━━━ Record set ━━━
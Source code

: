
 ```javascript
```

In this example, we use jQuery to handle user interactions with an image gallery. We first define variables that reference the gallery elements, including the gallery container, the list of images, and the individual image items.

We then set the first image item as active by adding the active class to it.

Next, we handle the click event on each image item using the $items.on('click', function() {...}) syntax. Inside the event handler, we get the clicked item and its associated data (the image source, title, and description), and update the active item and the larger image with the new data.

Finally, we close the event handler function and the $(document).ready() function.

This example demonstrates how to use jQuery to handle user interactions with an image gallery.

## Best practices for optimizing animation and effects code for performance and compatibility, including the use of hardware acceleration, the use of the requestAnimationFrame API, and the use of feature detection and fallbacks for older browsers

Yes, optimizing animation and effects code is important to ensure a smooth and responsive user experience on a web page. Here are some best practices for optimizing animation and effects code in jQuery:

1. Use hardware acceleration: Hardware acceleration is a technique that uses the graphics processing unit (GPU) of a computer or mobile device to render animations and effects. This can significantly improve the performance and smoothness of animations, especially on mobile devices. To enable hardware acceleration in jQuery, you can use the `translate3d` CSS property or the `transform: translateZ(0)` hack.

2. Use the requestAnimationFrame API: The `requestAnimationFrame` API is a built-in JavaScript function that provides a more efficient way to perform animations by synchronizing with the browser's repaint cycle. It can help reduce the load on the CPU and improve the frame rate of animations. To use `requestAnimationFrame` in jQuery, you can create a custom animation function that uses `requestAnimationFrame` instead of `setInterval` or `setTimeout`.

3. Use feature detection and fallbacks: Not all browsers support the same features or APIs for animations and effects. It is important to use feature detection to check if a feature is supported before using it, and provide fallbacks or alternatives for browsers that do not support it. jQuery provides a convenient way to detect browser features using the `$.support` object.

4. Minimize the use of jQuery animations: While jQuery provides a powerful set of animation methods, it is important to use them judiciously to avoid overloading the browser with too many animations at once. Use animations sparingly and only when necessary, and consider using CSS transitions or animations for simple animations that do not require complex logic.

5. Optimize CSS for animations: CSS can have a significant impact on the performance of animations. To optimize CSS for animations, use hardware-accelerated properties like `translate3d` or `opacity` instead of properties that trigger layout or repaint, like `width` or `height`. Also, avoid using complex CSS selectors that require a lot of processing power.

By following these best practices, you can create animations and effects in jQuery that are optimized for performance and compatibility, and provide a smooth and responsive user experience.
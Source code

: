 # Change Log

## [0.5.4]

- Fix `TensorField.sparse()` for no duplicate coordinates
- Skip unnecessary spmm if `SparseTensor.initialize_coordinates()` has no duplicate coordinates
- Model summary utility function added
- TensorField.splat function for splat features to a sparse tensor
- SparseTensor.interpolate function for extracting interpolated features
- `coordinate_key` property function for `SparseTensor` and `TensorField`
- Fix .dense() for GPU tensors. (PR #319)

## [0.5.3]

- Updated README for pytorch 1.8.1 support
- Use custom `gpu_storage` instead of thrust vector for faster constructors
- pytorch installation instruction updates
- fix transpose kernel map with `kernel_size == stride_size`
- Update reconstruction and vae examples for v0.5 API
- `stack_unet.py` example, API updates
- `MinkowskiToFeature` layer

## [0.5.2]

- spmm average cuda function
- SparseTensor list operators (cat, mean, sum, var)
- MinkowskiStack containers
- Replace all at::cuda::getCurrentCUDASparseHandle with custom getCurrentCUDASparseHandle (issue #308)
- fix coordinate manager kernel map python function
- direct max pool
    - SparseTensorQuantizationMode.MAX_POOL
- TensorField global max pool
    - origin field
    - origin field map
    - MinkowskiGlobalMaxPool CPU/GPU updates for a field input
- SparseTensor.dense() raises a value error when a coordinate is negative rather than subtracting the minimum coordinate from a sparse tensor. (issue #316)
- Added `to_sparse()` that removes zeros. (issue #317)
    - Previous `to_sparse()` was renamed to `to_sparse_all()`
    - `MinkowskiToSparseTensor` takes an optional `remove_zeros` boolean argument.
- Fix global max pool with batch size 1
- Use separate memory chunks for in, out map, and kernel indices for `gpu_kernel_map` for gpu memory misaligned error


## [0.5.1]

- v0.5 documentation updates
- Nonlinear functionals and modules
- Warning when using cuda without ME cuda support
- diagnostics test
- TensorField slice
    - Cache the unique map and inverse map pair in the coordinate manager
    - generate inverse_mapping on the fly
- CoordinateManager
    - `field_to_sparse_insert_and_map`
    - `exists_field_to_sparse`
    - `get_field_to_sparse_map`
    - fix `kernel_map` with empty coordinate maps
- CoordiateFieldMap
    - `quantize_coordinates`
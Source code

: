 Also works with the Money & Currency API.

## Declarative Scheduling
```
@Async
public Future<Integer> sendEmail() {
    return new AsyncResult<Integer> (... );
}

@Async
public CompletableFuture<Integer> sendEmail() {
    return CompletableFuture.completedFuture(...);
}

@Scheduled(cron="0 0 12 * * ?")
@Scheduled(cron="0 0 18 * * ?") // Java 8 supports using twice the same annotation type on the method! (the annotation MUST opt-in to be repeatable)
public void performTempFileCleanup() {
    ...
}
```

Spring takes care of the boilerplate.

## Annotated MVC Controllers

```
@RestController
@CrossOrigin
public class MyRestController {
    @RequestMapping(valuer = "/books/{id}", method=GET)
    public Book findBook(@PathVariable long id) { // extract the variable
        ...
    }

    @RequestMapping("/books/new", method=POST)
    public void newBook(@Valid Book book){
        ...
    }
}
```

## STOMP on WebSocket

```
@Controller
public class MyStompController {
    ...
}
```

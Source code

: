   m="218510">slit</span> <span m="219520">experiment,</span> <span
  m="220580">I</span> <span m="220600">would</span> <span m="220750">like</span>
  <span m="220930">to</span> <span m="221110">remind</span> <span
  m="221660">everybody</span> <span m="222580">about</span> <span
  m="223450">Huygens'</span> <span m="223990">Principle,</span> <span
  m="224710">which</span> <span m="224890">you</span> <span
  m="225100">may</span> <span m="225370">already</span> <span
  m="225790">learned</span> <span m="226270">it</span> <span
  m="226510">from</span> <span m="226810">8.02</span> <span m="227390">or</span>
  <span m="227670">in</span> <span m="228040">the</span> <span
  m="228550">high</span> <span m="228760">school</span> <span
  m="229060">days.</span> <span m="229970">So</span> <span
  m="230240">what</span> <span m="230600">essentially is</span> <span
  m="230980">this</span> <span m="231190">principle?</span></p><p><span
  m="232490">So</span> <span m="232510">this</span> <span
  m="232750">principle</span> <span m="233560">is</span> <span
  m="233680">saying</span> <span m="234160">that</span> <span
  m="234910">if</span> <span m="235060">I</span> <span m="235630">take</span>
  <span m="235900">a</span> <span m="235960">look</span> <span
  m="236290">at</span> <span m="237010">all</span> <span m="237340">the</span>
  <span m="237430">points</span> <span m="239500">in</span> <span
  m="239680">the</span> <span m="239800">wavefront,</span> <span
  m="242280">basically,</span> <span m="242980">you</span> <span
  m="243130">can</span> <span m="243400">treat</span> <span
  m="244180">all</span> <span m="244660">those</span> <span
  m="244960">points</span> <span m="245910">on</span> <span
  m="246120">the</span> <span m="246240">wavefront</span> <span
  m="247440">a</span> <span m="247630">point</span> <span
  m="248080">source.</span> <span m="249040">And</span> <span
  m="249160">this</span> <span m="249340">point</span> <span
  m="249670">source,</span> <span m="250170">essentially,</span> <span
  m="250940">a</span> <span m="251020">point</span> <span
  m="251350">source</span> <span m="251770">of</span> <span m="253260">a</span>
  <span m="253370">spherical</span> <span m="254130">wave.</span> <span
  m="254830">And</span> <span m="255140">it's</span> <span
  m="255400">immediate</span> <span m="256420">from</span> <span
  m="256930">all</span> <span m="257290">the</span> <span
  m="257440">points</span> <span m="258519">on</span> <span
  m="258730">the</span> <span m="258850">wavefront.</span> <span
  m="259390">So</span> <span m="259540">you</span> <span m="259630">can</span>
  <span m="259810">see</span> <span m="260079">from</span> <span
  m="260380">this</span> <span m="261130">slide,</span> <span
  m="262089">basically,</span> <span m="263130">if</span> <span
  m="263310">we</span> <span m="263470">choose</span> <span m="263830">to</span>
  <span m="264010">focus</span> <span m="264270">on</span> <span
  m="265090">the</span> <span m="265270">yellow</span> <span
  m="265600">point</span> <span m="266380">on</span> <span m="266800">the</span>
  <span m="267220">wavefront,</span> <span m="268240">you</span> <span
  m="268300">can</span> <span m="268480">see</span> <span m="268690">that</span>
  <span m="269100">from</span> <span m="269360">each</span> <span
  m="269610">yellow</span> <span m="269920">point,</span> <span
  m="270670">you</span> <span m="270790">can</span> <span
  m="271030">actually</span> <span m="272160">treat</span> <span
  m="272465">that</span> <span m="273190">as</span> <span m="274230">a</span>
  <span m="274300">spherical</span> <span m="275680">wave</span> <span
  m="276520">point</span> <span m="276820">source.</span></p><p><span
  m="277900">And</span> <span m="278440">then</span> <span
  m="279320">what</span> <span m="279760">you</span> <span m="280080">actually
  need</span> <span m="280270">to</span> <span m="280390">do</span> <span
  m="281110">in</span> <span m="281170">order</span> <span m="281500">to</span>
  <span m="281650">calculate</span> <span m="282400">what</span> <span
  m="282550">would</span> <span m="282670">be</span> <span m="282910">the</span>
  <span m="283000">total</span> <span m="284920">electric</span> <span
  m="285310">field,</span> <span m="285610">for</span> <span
━━━
• Work order: Look over the entries above. Copy every line that contains the word "issue".

• Exercise solution:
- Replace all at::cuda::getCurrentCUDASparseHandle with custom getCurrentCUDASparseHandle (issue #308)
- SparseTensor.dense() raises a value error when a coordinate is negative rather than subtracting the minimum coordinate from a sparse tensor. (issue #316)
- Added `to_sparse()` that removes zeros. (issue #317)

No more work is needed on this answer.